▶ _RAW DATA_:
==================================================
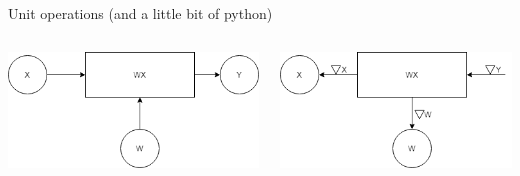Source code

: \begin{frame}{Unit operations (and a little bit of python)}
\begin{columns}
	\begin{column}{.4\textwidth}
		\includegraphics[width=.9\textwidth, center]{figuras/wx_forward_pass.png}
	\end{column}
	\begin{column}{.4\textwidth}
		\includegraphics[width=.9\textwidth, center]{figuras/wx_backward_pass.png}
	\end{column}
\end{columns}
	
	
\end{frame}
==================================================
Every line above goes into the copy unchanged; the pictures do not.

Source code

: \begin{frame}{Unit operations (and a little bit of python)}
\begin{columns}
	\begin{column}{.4\textwidth}
		\includegraphics[width=.9\textwidth, center]{figuras/wx_forward_pass.png}
	\end{column}
	\begin{column}{.4\textwidth}
		\includegraphics[width=.9\textwidth, center]{figuras/wx_backward_pass.png}
	\end{column}
\end{columns}
	
	
\end{frame}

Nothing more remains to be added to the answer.